The Clarion eBook

Samuel Hopkins Adams
This eBook from the Gutenberg Project consists of approximately 486 pages of information about The Clarion.

The Clarion eBook

Samuel Hopkins Adams
This eBook from the Gutenberg Project consists of approximately 486 pages of information about The Clarion.

“Who is it with her?”

“Her uncle, Dr. Elliot.  He doesn’t altogether approve of us—­me, I mean.”

Uncle and niece were coming directly toward them now, and Hal watched her approach with a thrill of delight in her motion.  It was a study in harmonies.  She moved like a cloud before the wind; like a ship upon the high seas; like the swirl of swift waters above hidden depths.  As the pair passed to their car, which stood next to Dr. Surtaine’s, the girl glanced up and nodded, with a brilliant smile, to the doctor, who returned to the salutation an extra-gallant bow.

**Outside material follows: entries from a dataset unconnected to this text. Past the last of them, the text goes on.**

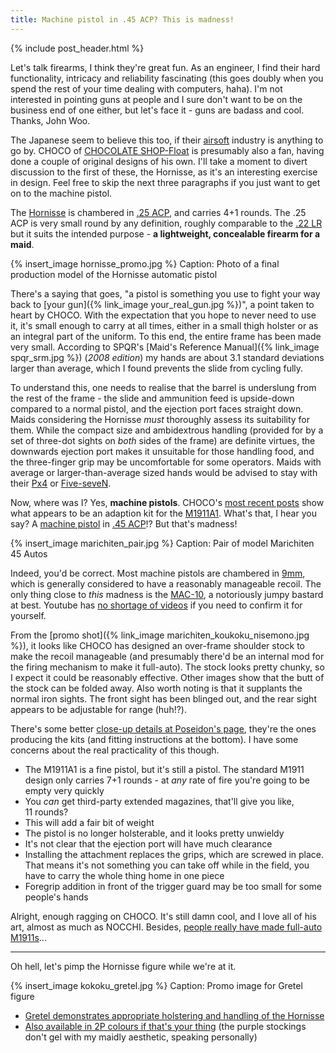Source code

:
 ```yaml
---
title: Machine pistol in .45 ACP? This is madness!
---
```


{% include post_header.html %}

Let's talk firearms, I think they're great fun. As an engineer, I find their hard functionality, intricacy and reliability fascinating (this goes doubly when you spend the rest of your time dealing with computers, haha). I'm not interested in pointing guns at people and I sure don't want to be on the business end of one either, but let's face it - guns are badass and cool. Thanks, John Woo.

The Japanese seem to believe this too, if their [airsoft](http://en.wikipedia.org/wiki/Airsoft_gun) industry is anything to go by. CHOCO of [CHOCOLATE SHOP-Float](http://www.chocolateshop-float.com/) is presumably also a fan, having done a couple of original designs of his own. I'll take a moment to divert discussion to the first of these, the Hornisse, as it's an interesting exercise in design. Feel free to skip the next three paragraphs if you just want to get on to the machine pistol.

The [Hornisse](http://chocolateshop-float.com/works/hornisse/post-14.html) is chambered in [.25 ACP](http://en.wikipedia.org/wiki/.25_ACP), and carries 4+1 rounds. The .25 ACP is very small round by any definition, roughly comparable to the [.22 LR](http://en.wikipedia.org/wiki/.22_Long_Rifle) but it suits the intended purpose - **a lightweight, concealable firearm for a maid**.

{% insert_image hornisse_promo.jpg %}
Caption: Photo of a final production model of the Hornisse automatic pistol

There's a saying that goes, "a pistol is something you use to fight your way back to [your gun]({% link_image your_real_gun.jpg %})", a point taken to heart by CHOCO. With the expectation that you hope to never need to use it, it's small enough to carry at all times, either in a small thigh holster or as an integral part of the uniform. To this end, the entire frame has been made very small. According to SPQR's [Maid's Reference Manual]({% link_image spqr_srm.jpg %}) (*2008 edition*) my hands are about 3.1 standard deviations larger than average, which I found prevents the slide from cycling fully.

To understand this, one needs to realise that the barrel is underslung from the rest of the frame - the slide and ammunition feed is upside-down compared to a normal pistol, and the ejection port faces straight down. Maids considering the Hornisse *must* thoroughly assess its suitability for them. While the compact size and ambidextrous handling (provided for by a set of three-dot sights on *both* sides of the frame) are definite virtues, the downwards ejection port makes it unsuitable for those handling food, and the three-finger grip may be uncomfortable for some operators. Maids with average or larger-than-average sized hands would be advised to stay with their [Px4](http://en.wikipedia.org/wiki/Beretta_Px4_Storm) or [Five-seveN](http://en.wikipedia.org/wiki/FN_Five-seven).


Now, where was I? Yes, **machine pistols**. CHOCO's [most recent posts](http://chocolateshop-float.com/works/hornisse/) show what appears to be an adaption kit for the [M1911A1](http://commons.wikimedia.org/wiki/File:M1911_and_M1911A1_pistols.JPG). What's that, I hear you say? A [machine pistol](http://en.wikipedia.org/wiki/Machine_pistol) in [.45 ACP](http://en.wikipedia.org/wiki/.45_ACP)!? But that's madness!

{% insert_image marichiten_pair.jpg %}
Caption: Pair of model Marichiten 45 Autos

Indeed, you'd be correct. Most machine pistols are chambered in [9mm](http://en.wikipedia.org/wiki/9x19mm_Parabellum), which is generally considered to have a reasonably manageable recoil. The only thing close to *this* madness is the [MAC-10](http://en.wikipedia.org/wiki/MAC-10), a notoriously jumpy bastard at best. Youtube has [no shortage of videos](http://www.youtube.com/results?search_query=mac10+full+auto) if you need to confirm it for yourself.

From the [promo shot]({% link_image marichiten_koukoku_nisemono.jpg %}), it looks like CHOCO has designed an over-frame shoulder stock to make the recoil manageable (and presumably there'd be an internal mod for the firing mechanism to make it full-auto). The stock looks pretty chunky, so I expect it could be reasonably effective. Other images show that the butt of the stock can be folded away. Also worth noting is that it supplants the normal iron sights. The front sight has been blinged out, and the rear sight appears to be adjustable for range (huh!?).

There's some better [close-up details at Poseidon's page](http://www.poseidon.co.jp/3F/mar/mar_1.html), they're the ones producing the kits (and fitting instructions at the bottom). I have some concerns about the real practicality of this though.

- The M1911A1 is a fine pistol, but it's still a pistol. The standard M1911 design only carries 7+1 rounds - at *any* rate of fire you're going to be empty very quickly
- You *can* get third-party extended magazines, that'll give you like, 11&nbsp;rounds?
- This will add a fair bit of weight
- The pistol is no longer holsterable, and it looks pretty unwieldy
- It's not clear that the ejection port will have much clearance
- Installing the attachment replaces the grips, which are screwed in place. That means it's not something you can take off while in the field, you have to carry the whole thing home in one piece
- Foregrip addition in front of the trigger guard may be too small for some people's hands

Alright, enough ragging on CHOCO. It's still damn cool, and I love all of his art, almost as much as NOCCHI. Besides, [people really have made full-auto M1911s](http://www.youtube.com/watch?v=tXh3nRd1K8U)...

<hr />

Oh hell, let's pimp the Hornisse figure while we're at it.

{% insert_image kokoku_gretel.jpg %}
Caption: Promo image for Gretel figure

- [Gretel demonstrates appropriate holstering and handling of the Hornisse](http://www.amiami.jp/shop/ProductInfo/product_id/110101)
- [Also available in 2P colours if that's your thing](http://www.amiami.jp/shop/ProductInfo/product_id/110103) (the purple stockings don't gel with my maidly aesthetic, speaking personally)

“You seem to be friends,” commented Hal, somewhat amused.

“That was more for you than for me.  But the fair Esme can always spare one of those smiles for anything that wears trousers.”

Hal moved uneasily.  He felt a sense of discord.  As he cast about for a topic to shift to, the Elliot car rolled ahead slowly, and once more he caught the woodsy perfume of the pink bloom.  Strangely and satisfyingly to his quickened perceptions, it seemed to express the quality of the wearer.  Despite her bearing of worldly self-assurance, despite the atmosphere of modishness about her, there was in her charm something wild and vivid, vernal and remote, like the arbutus which, alone among flowers, keeps its life-secret virgin and inviolate, resisting all endeavors to make it bloom except in its own way and in its own chosen places.

CHAPTER IV

THE SHOP

Certina had found its first modest home in Worthington on a side street.  As the business grew, the staid tenement which housed it expanded and drew to itself neighboring buildings, until it eventually gave way to the largest, finest, and most up-to-date office edifice in the city.  None too large, fine, or modern was this last word in architecture for the triumphant nostrum and the minor medical enterprises allied to it.  For though Certina alone bore the name and spread the fame and features of its inventor abroad in the land, many lesser experiments had bloomed into success under the fertilizing genius of the master-quack.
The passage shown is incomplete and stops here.